Dare per scontato un percorso piuttosto che un altro è ancora prematuro, ovviamente. Le variabili sono molteplici. Ma, dagli ambienti vicini al primo cittadino, anche in queste ore viene abbozzata una tendenziale "road map", già fondamentalmente maturata nella testa del sindaco e avvalorata dalle testimonianze di stima che starebbe ricevendo da più parti.
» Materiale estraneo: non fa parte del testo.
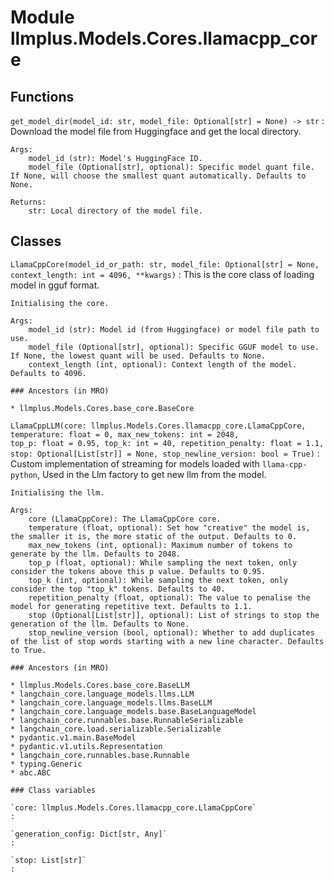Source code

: Module llmplus.Models.Cores.llamacpp_core
=========================================

Functions
---------

    
`get_model_dir(model_id: str, model_file: Optional[str] = None) ‑> str`
:   Download the model file from Huggingface and get the local directory.
    
    Args:
        model_id (str): Model's HuggingFace ID.
        model_file (Optional[str], optional): Specific model quant file. If None, will choose the smallest quant automatically. Defaults to None.
    
    Returns:
        str: Local directory of the model file.

Classes
-------

`LlamaCppCore(model_id_or_path: str, model_file: Optional[str] = None, context_length: int = 4096, **kwargs)`
:   This is the core class of loading model in gguf format.
        
    
    Initialising the core.
    
    Args:
        model_id (str): Model id (from Huggingface) or model file path to use.
        model_file (Optional[str], optional): Specific GGUF model to use. If None, the lowest quant will be used. Defaults to None.
        context_length (int, optional): Context length of the model. Defaults to 4096.

    ### Ancestors (in MRO)

    * llmplus.Models.Cores.base_core.BaseCore

`LlamaCppLLM(core: llmplus.Models.Cores.llamacpp_core.LlamaCppCore, temperature: float = 0, max_new_tokens: int = 2048, top_p: float = 0.95, top_k: int = 40, repetition_penalty: float = 1.1, stop: Optional[List[str]] = None, stop_newline_version: bool = True)`
:   Custom implementation of streaming for models loaded with `llama-cpp-python`, Used in the Llm factory to get new llm from the model.
    
    Initialising the llm.
    
    Args:
        core (LlamaCppCore): The LlamaCppCore core.
        temperature (float, optional): Set how "creative" the model is, the smaller it is, the more static of the output. Defaults to 0.
        max_new_tokens (int, optional): Maximum number of tokens to generate by the llm. Defaults to 2048.
        top_p (float, optional): While sampling the next token, only consider the tokens above this p value. Defaults to 0.95.
        top_k (int, optional): While sampling the next token, only consider the top "top_k" tokens. Defaults to 40.
        repetition_penalty (float, optional): The value to penalise the model for generating repetitive text. Defaults to 1.1.
        stop (Optional[List[str]], optional): List of strings to stop the generation of the llm. Defaults to None.
        stop_newline_version (bool, optional): Whether to add duplicates of the list of stop words starting with a new line character. Defaults to True.

    ### Ancestors (in MRO)

    * llmplus.Models.Cores.base_core.BaseLLM
    * langchain_core.language_models.llms.LLM
    * langchain_core.language_models.llms.BaseLLM
    * langchain_core.language_models.base.BaseLanguageModel
    * langchain_core.runnables.base.RunnableSerializable
    * langchain_core.load.serializable.Serializable
    * pydantic.v1.main.BaseModel
    * pydantic.v1.utils.Representation
    * langchain_core.runnables.base.Runnable
    * typing.Generic
    * abc.ABC

    ### Class variables

    `core: llmplus.Models.Cores.llamacpp_core.LlamaCppCore`
    :

    `generation_config: Dict[str, Any]`
    :

    `stop: List[str]`
    :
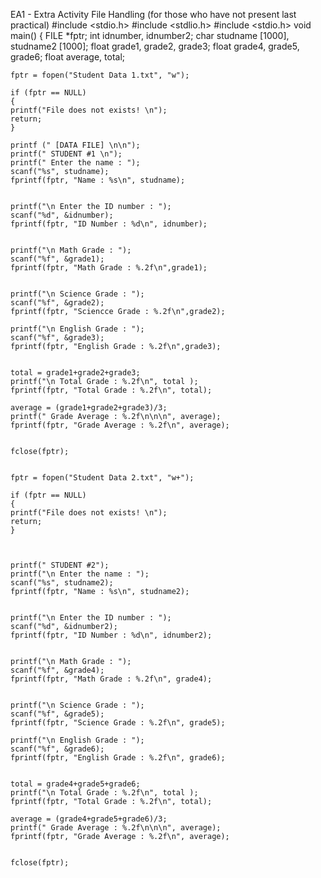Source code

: EA1 - Extra Activity File Handling (for those who have not present last practical)
#include <stdio.h>
#include <stdlio.h>
#include <stdio.h>
void main()
{
    FILE *fptr;
    int idnumber, idnumber2;
    char studname [1000], studname2 [1000];
    float grade1, grade2, grade3;
    float grade4, grade5, grade6;
    float average, total;



    fptr = fopen("Student Data 1.txt", "w");

    if (fptr == NULL)
    {
    printf("File does not exists! \n");
    return;
    }

    printf (" [DATA FILE] \n\n");
    printf(" STUDENT #1 \n");
    printf(" Enter the name : ");
    scanf("%s", studname);
    fprintf(fptr, "Name : %s\n", studname);


    printf("\n Enter the ID number : ");
    scanf("%d", &idnumber);
    fprintf(fptr, "ID Number : %d\n", idnumber);


    printf("\n Math Grade : ");
    scanf("%f", &grade1);
    fprintf(fptr, "Math Grade : %.2f\n",grade1);


    printf("\n Science Grade : ");
    scanf("%f", &grade2);
    fprintf(fptr, "Sciencce Grade : %.2f\n",grade2);

    printf("\n English Grade : ");
    scanf("%f", &grade3);
    fprintf(fptr, "English Grade : %.2f\n",grade3);


    total = grade1+grade2+grade3;
    printf("\n Total Grade : %.2f\n", total );
    fprintf(fptr, "Total Grade : %.2f\n", total);

    average = (grade1+grade2+grade3)/3;
    printf(" Grade Average : %.2f\n\n\n", average);
    fprintf(fptr, "Grade Average : %.2f\n", average);


    fclose(fptr);


    fptr = fopen("Student Data 2.txt", "w+");

    if (fptr == NULL)
    {
    printf("File does not exists! \n");
    return;
    }



    printf(" STUDENT #2");
    printf("\n Enter the name : ");
    scanf("%s", studname2);
    fprintf(fptr, "Name : %s\n", studname2);


    printf("\n Enter the ID number : ");
    scanf("%d", &idnumber2);
    fprintf(fptr, "ID Number : %d\n", idnumber2);


    printf("\n Math Grade : ");
    scanf("%f", &grade4);
    fprintf(fptr, "Math Grade : %.2f\n", grade4);


    printf("\n Science Grade : ");
    scanf("%f", &grade5);
    fprintf(fptr, "Science Grade : %.2f\n", grade5);

    printf("\n English Grade : ");
    scanf("%f", &grade6);
    fprintf(fptr, "English Grade : %.2f\n", grade6);


    total = grade4+grade5+grade6;
    printf("\n Total Grade : %.2f\n", total );
    fprintf(fptr, "Total Grade : %.2f\n", total);

    average = (grade4+grade5+grade6)/3;
    printf(" Grade Average : %.2f\n\n\n", average);
    fprintf(fptr, "Grade Average : %.2f\n", average);


    fclose(fptr);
Questi i cardini della "road map" che pare configurarsi: confronti e colloqui ad ampio raggio; rifiuto delle trattative estenuanti e delle mediazioni al ribasso; aggiornamento equilibrato del documento programmatico, nel senso anche di inglobare la sostanza di alcune richieste della parte centrista del Pd, senza però snaturare i cardini del programma elettorale del 2009; mantenere, per ora, l'attuale composizione di giunta (potrà apportare modifiche il prossimo autunno); consolidare, pure attraverso l'input positivo delle forze sociali e imprenditoriali con le quali sono previsti incontri tra oggi e domani, il profilo "alto" del proprio ruolo di sindaco che "parla alla città"; presentarsi in consiglio comunale con il nuovo documento programmatico e chiedere il voto responsabile, prima alla sua maggioranza e, perché no, sperare anche nel voto di altri consiglieri "di buona volontà", non appartenenti alla coalizione di centrosinistra. Come detto, voto non olet; e il sindaco ha bisogno di almeno 21 voti favorevoli in consiglio comunale. Tale, almeno, sembra il tragitto che viene ufficiosamente accreditato nell'entourage del primo cittadino. Il quale ha già detto ai suoi assessori, nel corso delle cena di qualche giorno fa, che non avrebbe cambiato la giunta e che avrebbe concesso poco o nulla di più di quanto già scaturito nella serrata trattativa del 3 maggio scorso in viale Mazzini, poi miseramente fallita.TRATTATIVE e Pressioni Martedì sera dovrebbe tenersi la seconda riunione della maggioranza. Dal giorno dopo, eventualmente, il via libera alle consultazioni ufficiali e bilaterali con i partiti. I maligni, peraltro, accreditano i pontieri del Pd (e non solo) da giorni in azione per persuadere alcuni consiglieri comunali a più miti consigli e contattare gli altri per capire le loro intenzioni. I "bersagli" sarebbero i tre consiglieri del gruppo misto (Garofoli, Maggiolini e Chiappalupi), l'Udc Crisostomi (allargamento di maggioranza?) e alcuni "ribelli" centristi del Pd (Anna Bartolini, Pennoni e Tabarrini).
Sui contenuti, invece, la partita è altrettanto importante. Bisognerà capire, cioè, se e fino a che punto il sindaco vorrà far proprie le delicate richieste e gli emendamenti al bilancio più"caldi" presentati dai 7 "ribelli" del Pd: privatizzazione sollecita dell'Afin, stralcio e rimessa in discussione ella convenzione tra Comune e Asl per la delega dei servizi socio-sanitari.
Al di là degli ostacoli tecnici, se Di Girolamo accettasse in toto queste condizioni (e non pare che lo farà), potrebbe perdere i voti dei 3 consiglieri della Sinistra. Viceversa, i bollori nella gran parte dei ribelli ex Margherita potrebbero non passare.
Al di là di eventuali sviluppi giudiziari dell'inchiesta "Porcacchia" (con i suoi presunti addentellati nella politica), lo stesso sindaco ha detto di vigilare sugli esiti delle elezioni amministrative di metà maggio. Se il candidato Pasero vincerà ad Amelia e il Pd su scala nazionale dovesse subire una batosta, il quadro romano e umbro potrebbe mutare e palazzo Spada prendere pieghe repentine.In quel caso si arriverà al commissariamento e quindi alle elezioni? I fantapolitologi, a questo punto, immaginano la scomposizione del panorama attuale e il manifestarsi di un non meglio specificato "Centro" o "Terzo polo" temano. Magari, con Brega candidato a sindaco. Fantasia pura o retro pensieri, manovre inconfessabili? Per non parlare della crisi del polo chimico e del caso Ast che incideranno sul clima e sulle scelte. Forse, a metà di questa settimana, il gruppo Brega-Liviantoni potrebbe tenere una conferenza stampa.